After installing OmniParser V2, you can use it to parse UI screenshots and extract structured information.

Steps:

Open the demo.ipynb Notebook:
- Navigate to the OmniParser directory.
- Open the demo.ipynb file using Jupyter Notebook.
Run the Examples:
- Follow instructions in the notebook to load a UI screenshot and parse it.
- Examine the output to understand how OmniParser structures the UI elements.

Troubleshooting

Dependency Issues: Ensure all packages from requirements.txt are installed correctly.
Model Checkpoint Errors: Verify that the files are downloaded and placed in the weights directory with the correct naming.
Gradio Demo Problems: Ensure all dependencies are installed and that there are no conflicting processes using the same port.

Advanced Configuration

For advanced users, OmniParser V2 offers several configuration options:

Custom Model Weights: Train and integrate your own model weights.
Adjusting Parameters: Modify settings in train_args.yaml.
Integrating with Custom LLMs: Connect OmniParser with various LLMs per your requirements.
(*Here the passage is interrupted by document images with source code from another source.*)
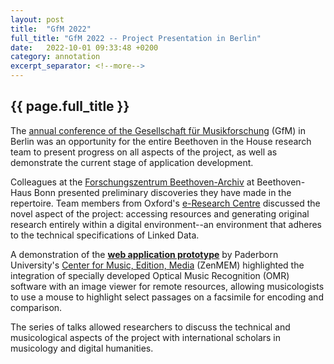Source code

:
 ```yaml
---
layout: post
title:  "GfM 2022"
full_title: "GfM 2022 -- Project Presentation in Berlin"
date:   2022-10-01 09:33:48 +0200
category: annotation
excerpt_separator: <!--more-->
---
```


## __{{ page.full_title }}__

The [annual conference of the Gesellschaft für Musikforschung](https://www.musikundmedien.hu-berlin.de/de/musikwissenschaft/gfm2022) (GfM) in Berlin was an opportunity for the entire Beethoven in the House research team to present progress on all aspects of the project, as well as demonstrate the current stage of application development.
<!--more-->
Colleagues at the [Forschungszentrum Beethoven-Archiv](https://www.beethoven.de/en/studies#beethoven-archiv) at Beethoven-Haus Bonn presented preliminary discoveries they have made in the repertoire. Team members from Oxford's [e-Research Centre](https://oerc.ox.ac.uk/) discussed the novel aspect of the project: accessing resources and generating original research entirely within a digital environment--an environment that adheres to the technical specifications of Linked Data.

A demonstration of the __[web application prototype](https://tool.domestic-beethoven.eu/)__ by Paderborn University's [Center for Music, Edition, Media](https://zenmem.de/) (ZenMEM) highlighted the integration of specially developed Optical Music Recognition (OMR) software with an image viewer for remote resources, allowing musicologists to use a mouse to highlight select passages on a facsimile for encoding and comparison.

The series of talks allowed researchers to discuss the technical and musicological aspects of the project with international scholars in musicology and digital humanities.
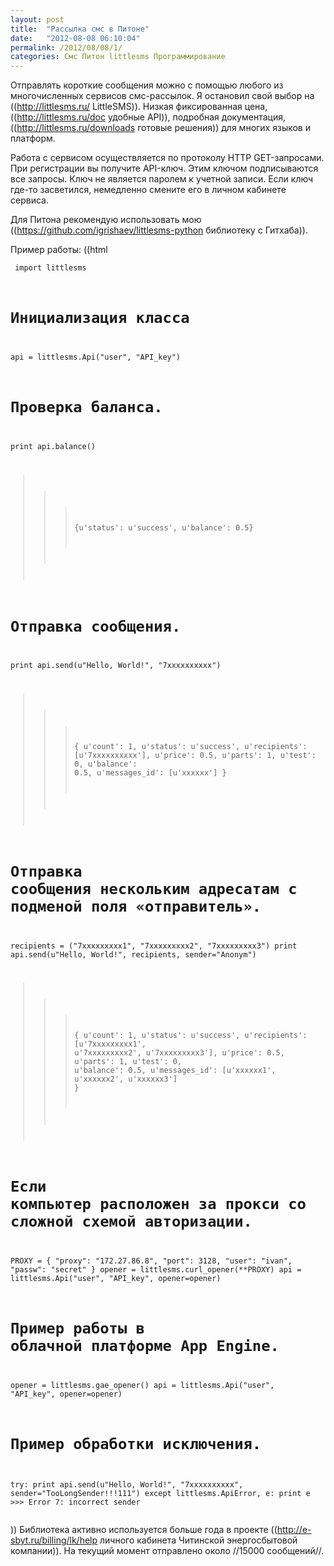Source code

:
 ```yaml
---
layout: post
title:  "Рассылка смс в Питоне"
date:   "2012-08-08 06:10:04"
permalink: /2012/08/08/1/
categories: Смс Питон littlesms Программирование
---
```

Отправлять короткие сообщения можно с помощью любого из многочисленных сервисов смс-рассылок.
Я остановил свой выбор на ((http://littlesms.ru/ LittleSMS)). Низкая фиксированная цена, ((http://littlesms.ru/doc удобные API)), подробная документация, ((http://littlesms.ru/downloads готовые решения)) для многих языков и платформ.

Работа с сервисом осуществляется по протоколу HTTP GET-запросами. При регистрации вы получите API-ключ. Этим ключом подписываются все запросы. Ключ не является паролем к учетной записи. Если ключ где-то засветился, немедленно смените его в личном кабинете сервиса.

Для Питона рекомендую использовать мою ((https://github.com/igrishaev/littlesms-python библиотеку с Гитхаба)).

Пример работы:
((html <pre><code>
import littlesms

# Инициализация класса
api = littlesms.Api("user", "API_key")

# Проверка баланса.
print api.balance()
>>> {u'status': u'success', u'balance': 0.5}

# Отправка сообщения.
print api.send(u"Hello, World!", "7xxxxxxxxxx")
>>> {
        u'count': 1,
        u'status': u'success',
        u'recipients': [u'7xxxxxxxxxx'],
        u'price': 0.5,
        u'parts': 1,
        u'test': 0,
        u'balance': 0.5,
        u'messages_id': [u'xxxxxx']
}

# Отправка сообщения нескольким адресатам с подменой поля «отправитель».
recipients = ("7xxxxxxxxx1", "7xxxxxxxxx2", "7xxxxxxxxx3")
print api.send(u"Hello, World!", recipients, sender="Anonym")
>>> {
        u'count': 1,
        u'status': u'success',
        u'recipients': [u'7xxxxxxxxx1', u'7xxxxxxxxx2', u'7xxxxxxxxx3'],
        u'price': 0.5,
        u'parts': 1,
        u'test': 0,
        u'balance': 0.5, u'messages_id': [u'xxxxxx1', u'xxxxxx2', u'xxxxxx3']
}

# Если компьютер расположен за прокси со сложной схемой авторизации.
PROXY = {
    "proxy": "172.27.86.8",
    "port": 3128,
    "user": "ivan",
    "passw": "secret"
}
opener = littlesms.curl_opener(**PROXY)
api = littlesms.Api("user", "API_key", opener=opener)

# Пример работы в облачной платформе App Engine.
opener = littlesms.gae_opener()
api = littlesms.Api("user", "API_key", opener=opener)

# Пример обработки исключения.
try:
    print api.send(u"Hello, World!", "7xxxxxxxxxx", sender="TooLongSender!!!111")
except littlesms.ApiError, e:
    print e
    >>> Error 7: incorrect sender
</code></pre>))
Библиотека активно используется больше года в проекте ((http://e-sbyt.ru/billing/lk/help личного кабинета Читинской энергосбытовой компании)). На текущий момент отправлено около //15000 сообщений//.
Use Cases for OmniParser V2

OmniParser V2 has various applications, including:

Automated Testing: Automating GUI application testing.
Robotic Process Automation (RPA): Automating repetitive GUI interactions.
Accessibility Enhancements: Providing structured information for users with disabilities.
Virtual Assistants: Enabling AI-driven virtual assistants to interact with UI elements.

Conclusion

Microsoft OmniParser V2 is a cutting-edge tool for parsing UI screenshots and extracting structured information, enabling the development of autonomous GUI agents. Following this guide will help you successfully install and run OmniParser V2 on Ubuntu. Its integration with OmniTool and compatibility with multiple LLMs make it a powerful asset for GUI automation and AI-driven applications.